Rewterz Threat Alert – Indicators of Compromise – GetCrypt Ransomware

Severity

High

Analysis Summary

A new ransomware family called GetCrypt being distributed through malvertising campaigns. The campaigns redirected users to a site hosting the RIG exploit kit, which was used to try and exploit vulnerabilities found on the computer. Successful exploitation led to the download of the GetCrypt ransomware that first checks the victim host’s language and terminates if it is set to Ukrainian, Belarusian, Russian, or Kazakh. If it is not terminated, it first clears all volume shadow copies to prevent potential recovery efforts. It then scans the system to identify files to be encrypted and performs the encryption using the Salsa20 and RSA-4096 encryption algorithms.

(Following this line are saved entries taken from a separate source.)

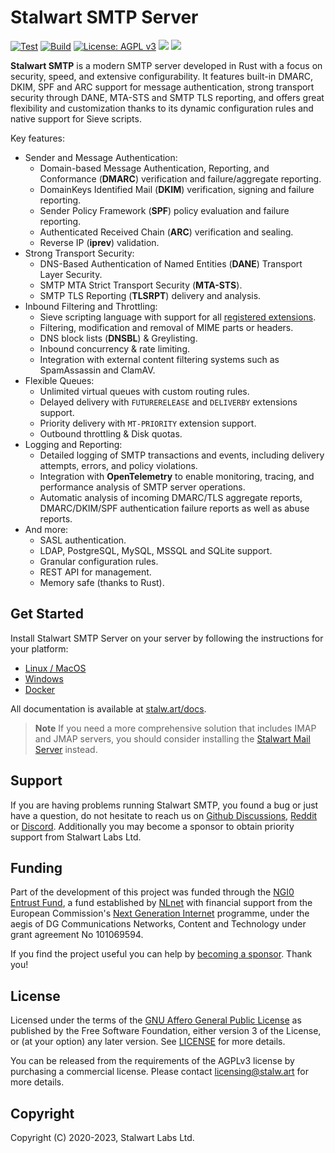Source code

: # Stalwart SMTP Server

[![Test](https://github.com/stalwartlabs/mail-server/actions/workflows/test.yml/badge.svg)](https://github.com/stalwartlabs/mail-server/actions/workflows/test.yml)
[![Build](https://github.com/stalwartlabs/smtp-server/actions/workflows/build.yml/badge.svg)](https://github.com/stalwartlabs/smtp-server/actions/workflows/build.yml)
[![License: AGPL v3](https://img.shields.io/badge/License-AGPL_v3-blue.svg)](https://www.gnu.org/licenses/agpl-3.0)
[![](https://img.shields.io/discord/923615863037390889?label=Chat)](https://discord.gg/jtgtCNj66U)
[![](https://img.shields.io/twitter/follow/stalwartlabs?style=flat)](https://twitter.com/stalwartlabs)

**Stalwart SMTP** is a modern SMTP server developed in Rust with a focus on security, speed, and extensive configurability. 
It features built-in DMARC, DKIM, SPF and ARC support for message authentication, strong transport security through DANE, MTA-STS and SMTP TLS reporting, and offers great flexibility and customization thanks to its dynamic configuration rules and native support for Sieve scripts.

Key features:

- Sender and Message Authentication:
  - Domain-based Message Authentication, Reporting, and Conformance (**DMARC**) verification and failure/aggregate reporting.
  - DomainKeys Identified Mail (**DKIM**) verification, signing and failure reporting.
  - Sender Policy Framework (**SPF**) policy evaluation and failure reporting.
  - Authenticated Received Chain (**ARC**) verification and sealing.
  - Reverse IP (**iprev**) validation.
- Strong Transport Security:
  - DNS-Based Authentication of Named Entities (**DANE**) Transport Layer Security.
  - SMTP MTA Strict Transport Security (**MTA-STS**).
  - SMTP TLS Reporting (**TLSRPT**) delivery and analysis.
- Inbound Filtering and Throttling:
  - Sieve scripting language with support for all [registered extensions](https://www.iana.org/assignments/sieve-extensions/sieve-extensions.xhtml).
  - Filtering, modification and removal of MIME parts or headers.
  - DNS block lists (**DNSBL**) & Greylisting.
  - Inbound concurrency & rate limiting.
  - Integration with external content filtering systems such as SpamAssassin and ClamAV.
- Flexible Queues:
  - Unlimited virtual queues with custom routing rules.
  - Delayed delivery with `FUTURERELEASE` and `DELIVERBY` extensions support.
  - Priority delivery with `MT-PRIORITY` extension support.
  - Outbound throttling & Disk quotas.
- Logging and Reporting:
  - Detailed logging of SMTP transactions and events, including delivery attempts, errors, and policy violations.
  - Integration with **OpenTelemetry** to enable monitoring, tracing, and performance analysis of SMTP server operations.
  - Automatic analysis of incoming DMARC/TLS aggregate reports, DMARC/DKIM/SPF authentication failure reports as well as abuse reports.
- And more:
  - SASL authentication.
  - LDAP, PostgreSQL, MySQL, MSSQL and SQLite support.
  - Granular configuration rules.
  - REST API for management.
  - Memory safe (thanks to Rust).

## Get Started

Install Stalwart SMTP Server on your server by following the instructions for your platform:

- [Linux / MacOS](https://stalw.art/docs/install/linux)
- [Windows](https://stalw.art/docs/install/windows)
- [Docker](https://stalw.art/docs/install/docker)

All documentation is available at [stalw.art/docs](https://stalw.art/docs).

> **Note**
> If you need a more comprehensive solution that includes IMAP and JMAP servers, you should consider installing the [Stalwart Mail Server](https://github.com/stalwartlabs/mail-server) instead.

## Support

If you are having problems running Stalwart SMTP, you found a bug or just have a question,
do not hesitate to reach us on [Github Discussions](https://github.com/stalwartlabs/smtp-server/discussions),
[Reddit](https://www.reddit.com/r/stalwartlabs) or [Discord](https://discord.gg/gNCVEEkWyX).
Additionally you may become a sponsor to obtain priority support from Stalwart Labs Ltd.

## Funding

Part of the development of this project was funded through the [NGI0 Entrust Fund](https://nlnet.nl/entrust), a fund established by [NLnet](https://nlnet.nl/) with financial support from the European Commission's [Next Generation Internet](https://ngi.eu/) programme, under the aegis of DG Communications Networks, Content and Technology under grant agreement No 101069594.

If you find the project useful you can help by [becoming a sponsor](https://github.com/sponsors/stalwartlabs). Thank you!

## License

Licensed under the terms of the [GNU Affero General Public License](https://www.gnu.org/licenses/agpl-3.0.en.html) as published by
the Free Software Foundation, either version 3 of the License, or (at your option) any later version.
See [LICENSE](LICENSE) for more details.

You can be released from the requirements of the AGPLv3 license by purchasing
a commercial license. Please contact licensing@stalw.art for more details.
  
## Copyright

Copyright (C) 2020-2023, Stalwart Labs Ltd.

A ransom note is left behind demanding payment in exchange for the decryption key. Along with encrypting accessible network drives, this malware is unique in its use of brute force attacks to attempt to mount shares requiring additional authentication.

GetCrypt will also change your desktop background to the following image.

Impact

• File encryption
• Loss of sensitive information

Indicator of Compromise

Malware Hash (MD5/SHA1/SH256)

• 8d833937f4da8ab0269850f961e8a9f963c23e6bef04a31af925a152f01a1169

Remediation

Block threat indicator at your respective controls.